━━ DATASET ENTRIES ━━
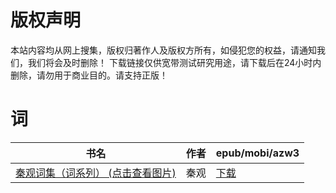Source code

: # 版权声明

本站内容均从网上搜集，版权归著作人及版权方所有，如侵犯您的权益，请通知我们，我们将会及时删除！ 下载链接仅供宽带测试研究用途，请下载后在24小时内删除，请勿用于商业目的。请支持正版！

# 词

| 书名 | 作者 | epub/mobi/azw3 |
| --- | --- | --- |
| [秦观词集（词系列） (点击查看图片)](https://www.dushupai.com/attachment/2024/06/06/d3b8f8bc3ac591dc.jpg) | 秦观 | [下载](https://url89.ctfile.com/f/31084289-1357033132-aa3b54?p=8866) |

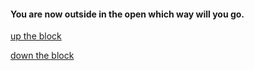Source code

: #### You are now outside in the open which way will you go.  
[up the block](directions/darkness.md)  

[down the block](directions/man-street.md)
━━━
EXERCISE DETAILS:
Look through the records for the string "block". Copy every line that has it.

YOUR RESPONSE:
[up the block](directions/darkness.md)  
[down the block](directions/man-street.md)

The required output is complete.